Sovereign On-Premises AI Platform for Real Estate

Project Details

Customer: Immobilien Treuhand Software (ITS)
Service: Kubernetes Engineering, Platform Engineering, AI Platform, GitOps
Technologies: Rancher RKE2, NVIDIA H100 + GPU Operator, MIG, KubeAI, vLLM, Envoy Gateway, Gateway API, Rook/Ceph, Keycloak (Azure AD IdP), External Secrets Operator, Azure Key Vault, GitLab, ArgoCD, Prometheus, Grafana, Hyper-V
Timespan: 2025 – ongoing
Sovereign On-Premises AI Platform for Real Estate

Sovereign On-Premises AI Platform for Real Estate

Challenge

Immobilien Treuhand Software (ITS) wanted the productivity and quality of modern AI assistants - ChatGPT-class Large Language Models - without sending sensitive customer, real-estate and accounting data to OpenAI, Azure OpenAI or any other third-party provider. Data sovereignty, GDPR compliance and data residency had to be guaranteed by design, while costs needed to stay predictable and the platform had to integrate cleanly with the existing Microsoft Azure AD and on-premises Hyper-V landscape.

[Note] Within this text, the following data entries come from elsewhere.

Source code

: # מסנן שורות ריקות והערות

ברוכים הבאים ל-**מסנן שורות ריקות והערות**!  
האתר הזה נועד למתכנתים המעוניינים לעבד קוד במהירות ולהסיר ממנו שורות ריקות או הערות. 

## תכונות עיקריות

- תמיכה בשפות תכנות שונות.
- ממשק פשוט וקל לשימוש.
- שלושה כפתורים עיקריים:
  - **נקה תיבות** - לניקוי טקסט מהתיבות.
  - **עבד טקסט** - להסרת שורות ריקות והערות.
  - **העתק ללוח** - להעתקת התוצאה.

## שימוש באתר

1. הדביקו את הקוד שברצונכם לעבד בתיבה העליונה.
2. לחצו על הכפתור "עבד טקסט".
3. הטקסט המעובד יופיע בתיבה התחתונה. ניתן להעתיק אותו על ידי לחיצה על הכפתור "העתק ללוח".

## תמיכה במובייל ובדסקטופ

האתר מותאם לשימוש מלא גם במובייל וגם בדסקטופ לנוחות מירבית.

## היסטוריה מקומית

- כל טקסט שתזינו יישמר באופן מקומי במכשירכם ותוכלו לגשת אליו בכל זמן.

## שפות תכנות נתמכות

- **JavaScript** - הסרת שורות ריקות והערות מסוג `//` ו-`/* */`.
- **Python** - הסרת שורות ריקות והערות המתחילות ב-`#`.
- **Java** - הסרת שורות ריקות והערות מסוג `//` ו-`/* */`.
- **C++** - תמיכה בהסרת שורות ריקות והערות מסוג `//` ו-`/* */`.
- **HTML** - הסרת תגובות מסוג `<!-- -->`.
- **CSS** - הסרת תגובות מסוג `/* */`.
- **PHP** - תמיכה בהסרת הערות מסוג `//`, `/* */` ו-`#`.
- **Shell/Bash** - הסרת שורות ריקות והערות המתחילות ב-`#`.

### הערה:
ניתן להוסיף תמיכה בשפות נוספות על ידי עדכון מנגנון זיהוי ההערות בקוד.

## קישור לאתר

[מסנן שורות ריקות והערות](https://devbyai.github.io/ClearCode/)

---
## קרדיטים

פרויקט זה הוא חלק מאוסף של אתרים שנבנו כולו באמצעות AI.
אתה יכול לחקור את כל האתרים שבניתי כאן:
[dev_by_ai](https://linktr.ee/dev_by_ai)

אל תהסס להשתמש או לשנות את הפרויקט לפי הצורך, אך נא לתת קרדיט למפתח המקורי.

The first iteration - two Ollama instances on Kubernetes with one full GPU each - quickly showed the limits of the initial setup: users queued and waited, only a single model could run at a time, no autoscaling existed and the cluster was not capable of serving more than ~20 concurrent users. A production-grade, multi-tenant AI platform was needed.

Solution

Together with ITS, WhizUs designed and implemented a self-hosted, GitOps-driven Hybrid AI Platform on Kubernetes - combining bare-metal NVIDIA H100 GPUs in baremetal server with virtualized control planes and workers, all managed through Rancher and ArgoCD:

  • Hybrid Rancher RKE2 cluster: 3 control-plane and 3 worker VMs on Hyper-V, plus 2 bare-metal HP ProLiant DL380 Gen11 GPU workers with NVIDIA H100 96GB and 100GbE networking - no virtualization overhead for GPU workloads.
  • NVIDIA GPU Operator: Automated driver lifecycle, RKE2 containerd integration and RuntimeClass: nvidia. MIG partitioning with mixed profiles (1g.12gb / 2g.24gb / 3g.47gb) lets a single H100 host multiple isolated models with hardware-level isolation.
  • Self-hosted GitLab Enterprise Edition on the cluster: Crunchy PGO PostgreSQL, Redis HA, Praefect/Gitaly cluster, Container Registry with HPA, GitLab Runner with the Kubernetes executor, GitLab Pages - all object storage, artifacts and backups backed by Rook/Ceph.
  • Rook/Ceph storage: Unified storage layer providing block (RWO) for databases, CephFS (RWX) for shared model caches, and S3-compatible object storage for GitLab artifacts, LFS, packages, registry and backups.
  • Rancher Manager as the multi-cluster control plane - a single pane of glass for cluster lifecycle, RBAC, project isolation and day-2 operations across the on-prem and burst clusters.
  • Prometheus, Grafana and Alertmanager (kube-prometheus-stack) for cluster-wide metrics, dashboards and alerting - including dedicated NVIDIA DCGM dashboards for live GPU temperature, power draw and utilization across all H100 workers, plus centralized logging with Fluentd/Fluentbit.
  • Keycloak as identity broker (deployed via the EDP Keycloak Operator) federated with Azure AD as the upstream Identity Provider via SAML/OIDC. One single sign-on login spans Rancher, GitLab, Open WebUI, Grafana - no more local user silos.
  • External Secrets Operator with Azure Key Vault: a central ClusterSecretStore federates Kubernetes Secrets to Azure Key Vault - TLS certificates, GitLab and Keycloak credentials, HuggingFace tokens and other sensitive material live in Azure Key Vault and are projected into the cluster on a short refresh interval. No long-lived secrets in Git, no ad-hoc kubectl edits.
  • Migration from NGINX Ingress to Envoy Gateway on the Kubernetes Gateway API: dual gateways (internal and external), centralized TLS termination at the Gateway, HTTPRoute-based routing for 14+ services, native CRDs (SecurityPolicy, ClientTrafficPolicy, BackendTrafficPolicy) instead of brittle NGINX annotations.
  • KubeAI + vLLM as the AI inference engine: an OpenAI-compatible API in front of multiple models (Llama 3.1, Qwen 2.5, Mistral, Gemma, …), prefix-aware load balancing, request queueing, scale-to-zero by default and "Very Important Models" pinned to one replica for low-latency responses.
  • End-to-end GitOps with ArgoCD: ApplicationSets and sync waves (CRDs → operators → gateway → models). Every cluster change - infrastructure, apps and AI models - is a Git commit, fully auditable and reproducible.
Impact

Sensitive real-estate and customer data never leaves ITS infrastructure - GDPR and data residency guaranteed by design.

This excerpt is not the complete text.